La fillette hoche la tête et sourit à son tour tandis que mon cœur se met à saigner. Des images de la Faille et des monstres qui y habitent resurgissent dans mon esprit et je regarde l'expression du père se fermer et devenir dure tandis qu'il câline sa fille qui sourit, les yeux fermés, innocente et inconsciente du danger.

Je ne sais pas dans quel monde j'ai atterri, ni même si ces souvenirs sont les miens, ou même pourquoi je dois en être témoin. C'est une famille que je n'ai pas connu et que je n'aurai jamais le bonheur de connaître. Et pourtant, sous mes yeux, se déroulent la situation dont j'ai toujours rêvé : mes parents et moi, une seule famille unie. Il nous manquerait juste un animal de compagnie et nous serions une famille parfaite.

J'imagine​ plutôt un chat.

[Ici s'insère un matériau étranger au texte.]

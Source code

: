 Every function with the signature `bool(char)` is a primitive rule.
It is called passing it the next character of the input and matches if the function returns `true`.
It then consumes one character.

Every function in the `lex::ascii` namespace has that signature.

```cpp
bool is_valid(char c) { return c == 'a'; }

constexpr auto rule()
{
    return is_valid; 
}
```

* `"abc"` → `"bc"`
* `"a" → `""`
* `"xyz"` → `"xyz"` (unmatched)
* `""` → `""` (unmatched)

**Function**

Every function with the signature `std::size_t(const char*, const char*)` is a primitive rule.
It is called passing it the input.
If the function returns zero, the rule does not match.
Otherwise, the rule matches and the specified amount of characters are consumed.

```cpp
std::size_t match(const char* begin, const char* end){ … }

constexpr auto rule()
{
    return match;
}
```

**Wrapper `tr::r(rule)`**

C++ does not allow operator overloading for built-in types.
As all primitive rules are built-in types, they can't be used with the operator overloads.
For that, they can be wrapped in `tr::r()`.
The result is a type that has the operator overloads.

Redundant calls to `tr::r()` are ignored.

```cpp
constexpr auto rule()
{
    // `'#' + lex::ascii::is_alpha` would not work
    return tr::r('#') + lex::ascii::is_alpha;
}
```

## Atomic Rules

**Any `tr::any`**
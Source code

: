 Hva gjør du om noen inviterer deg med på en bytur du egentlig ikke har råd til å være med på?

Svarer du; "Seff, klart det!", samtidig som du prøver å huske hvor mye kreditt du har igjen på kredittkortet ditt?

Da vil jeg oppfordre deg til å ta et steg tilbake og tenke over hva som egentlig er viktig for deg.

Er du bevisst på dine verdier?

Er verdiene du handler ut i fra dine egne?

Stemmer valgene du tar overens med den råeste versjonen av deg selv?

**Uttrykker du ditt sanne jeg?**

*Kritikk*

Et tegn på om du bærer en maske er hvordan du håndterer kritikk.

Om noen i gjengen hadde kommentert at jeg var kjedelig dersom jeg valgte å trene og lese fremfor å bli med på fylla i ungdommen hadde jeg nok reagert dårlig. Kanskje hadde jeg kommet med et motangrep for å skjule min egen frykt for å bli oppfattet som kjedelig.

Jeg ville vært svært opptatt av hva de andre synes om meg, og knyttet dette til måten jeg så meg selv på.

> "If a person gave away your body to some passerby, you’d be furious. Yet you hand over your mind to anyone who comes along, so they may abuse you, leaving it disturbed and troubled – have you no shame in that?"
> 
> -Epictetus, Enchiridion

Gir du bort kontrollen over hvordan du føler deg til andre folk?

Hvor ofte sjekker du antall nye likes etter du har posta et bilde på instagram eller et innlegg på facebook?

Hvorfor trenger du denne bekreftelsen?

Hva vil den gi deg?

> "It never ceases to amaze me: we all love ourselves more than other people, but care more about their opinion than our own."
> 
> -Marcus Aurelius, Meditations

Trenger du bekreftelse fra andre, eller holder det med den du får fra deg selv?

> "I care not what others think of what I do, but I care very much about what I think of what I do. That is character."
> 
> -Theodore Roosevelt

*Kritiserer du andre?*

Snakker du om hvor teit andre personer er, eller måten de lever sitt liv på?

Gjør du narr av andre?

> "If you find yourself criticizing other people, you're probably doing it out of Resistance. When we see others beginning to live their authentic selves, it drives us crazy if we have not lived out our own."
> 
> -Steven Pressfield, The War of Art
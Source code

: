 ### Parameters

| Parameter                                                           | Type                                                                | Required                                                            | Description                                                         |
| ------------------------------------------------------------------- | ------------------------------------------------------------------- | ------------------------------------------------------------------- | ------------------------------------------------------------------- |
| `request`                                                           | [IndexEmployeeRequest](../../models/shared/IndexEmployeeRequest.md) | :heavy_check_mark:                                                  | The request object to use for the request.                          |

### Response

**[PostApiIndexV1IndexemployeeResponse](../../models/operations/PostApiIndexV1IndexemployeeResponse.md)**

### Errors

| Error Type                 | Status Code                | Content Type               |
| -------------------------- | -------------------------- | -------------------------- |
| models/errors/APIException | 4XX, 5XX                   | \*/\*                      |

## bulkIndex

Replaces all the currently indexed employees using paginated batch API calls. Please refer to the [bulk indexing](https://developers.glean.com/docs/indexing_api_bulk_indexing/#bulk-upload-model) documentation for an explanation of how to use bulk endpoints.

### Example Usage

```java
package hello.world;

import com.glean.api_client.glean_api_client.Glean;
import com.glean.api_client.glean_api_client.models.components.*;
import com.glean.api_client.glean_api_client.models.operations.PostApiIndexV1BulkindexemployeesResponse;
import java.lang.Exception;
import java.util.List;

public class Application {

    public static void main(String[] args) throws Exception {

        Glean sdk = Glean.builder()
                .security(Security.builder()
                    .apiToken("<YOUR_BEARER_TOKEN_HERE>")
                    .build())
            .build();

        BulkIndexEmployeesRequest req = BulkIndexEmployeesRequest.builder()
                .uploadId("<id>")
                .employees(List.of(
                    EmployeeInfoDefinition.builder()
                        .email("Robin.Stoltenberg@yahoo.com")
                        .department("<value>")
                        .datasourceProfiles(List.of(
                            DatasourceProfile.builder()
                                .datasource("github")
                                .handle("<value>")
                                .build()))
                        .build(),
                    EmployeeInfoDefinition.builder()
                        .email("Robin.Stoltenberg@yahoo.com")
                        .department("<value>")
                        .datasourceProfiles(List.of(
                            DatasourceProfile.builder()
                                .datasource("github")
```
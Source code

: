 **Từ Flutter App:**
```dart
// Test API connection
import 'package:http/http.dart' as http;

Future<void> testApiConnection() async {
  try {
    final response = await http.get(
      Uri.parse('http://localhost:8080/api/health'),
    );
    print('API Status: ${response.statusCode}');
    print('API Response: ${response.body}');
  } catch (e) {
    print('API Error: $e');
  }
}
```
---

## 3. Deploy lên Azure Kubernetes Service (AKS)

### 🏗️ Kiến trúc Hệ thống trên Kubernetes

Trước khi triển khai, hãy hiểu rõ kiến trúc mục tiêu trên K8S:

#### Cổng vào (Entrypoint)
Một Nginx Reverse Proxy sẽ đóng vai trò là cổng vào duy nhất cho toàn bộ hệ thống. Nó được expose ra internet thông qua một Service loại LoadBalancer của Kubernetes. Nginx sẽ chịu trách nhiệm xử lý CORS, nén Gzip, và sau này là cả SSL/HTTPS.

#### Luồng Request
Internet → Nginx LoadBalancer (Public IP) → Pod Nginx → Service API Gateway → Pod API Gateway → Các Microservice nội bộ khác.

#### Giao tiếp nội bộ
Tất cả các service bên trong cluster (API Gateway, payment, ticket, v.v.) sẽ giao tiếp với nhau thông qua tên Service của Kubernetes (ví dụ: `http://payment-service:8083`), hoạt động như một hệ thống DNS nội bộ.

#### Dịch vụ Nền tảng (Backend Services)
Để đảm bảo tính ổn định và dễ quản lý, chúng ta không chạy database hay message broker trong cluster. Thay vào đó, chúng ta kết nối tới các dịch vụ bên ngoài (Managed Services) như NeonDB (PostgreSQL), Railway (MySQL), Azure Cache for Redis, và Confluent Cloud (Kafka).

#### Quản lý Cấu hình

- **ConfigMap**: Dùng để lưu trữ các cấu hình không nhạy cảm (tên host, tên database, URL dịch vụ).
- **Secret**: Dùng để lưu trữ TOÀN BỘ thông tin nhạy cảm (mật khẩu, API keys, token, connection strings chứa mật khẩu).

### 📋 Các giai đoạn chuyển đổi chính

Je ne vois pas mes parents prendre un chien. Un rire m'échappe en pensant que j'imagine des choses rien qu'en voyant quelque chose qui n'est sans doute qu'une hallucination. La petite moi remue et éternue, me donnant envie de rire. C'est si mignon, si pur, quelque chose que je n'ai pas vu depuis si longtemps... Le père la soulève et elle éclate de rire, un rire qui résonne en moi comme un écho positif et me fais rire aussi...

— Pourquoi tu es triste papa ? Demande la petite Samantha avec une adorable bouille.

Je meurs d'envie de la prendre dans mes bras et de la câliner à mon tour, mais quel genre de paradoxe cela créerait ? Le père se contente de sourire et reposer l'enfant au sol. Elle sourit et lui attrape la main, balayant toutes mes pensées douloureuses. Ensemble, ils s'éloignent de la chambre et je les suis, ne sachant pas ce que je vais découvrir. Plus loin dans le couloir, ma mère nous regarde avancer avec un grand sourire, comme si elle n'avait jamais failli pleurer devant nous quelques minutes plus tôt.

— Je suis désolée de t'avoir fait pleurer Samantha. C'est juste que parfois, maman et papa doivent s'occuper de gros méchants pour que tu n'aies jamais à avoir peur. Tu sais que nous ne voulons pas que tu te sentes seule, ou que tu es jamais peur ma chérie, pas vrai ? Parce que maman veut juste ton bonheur, s'excuse ma mère.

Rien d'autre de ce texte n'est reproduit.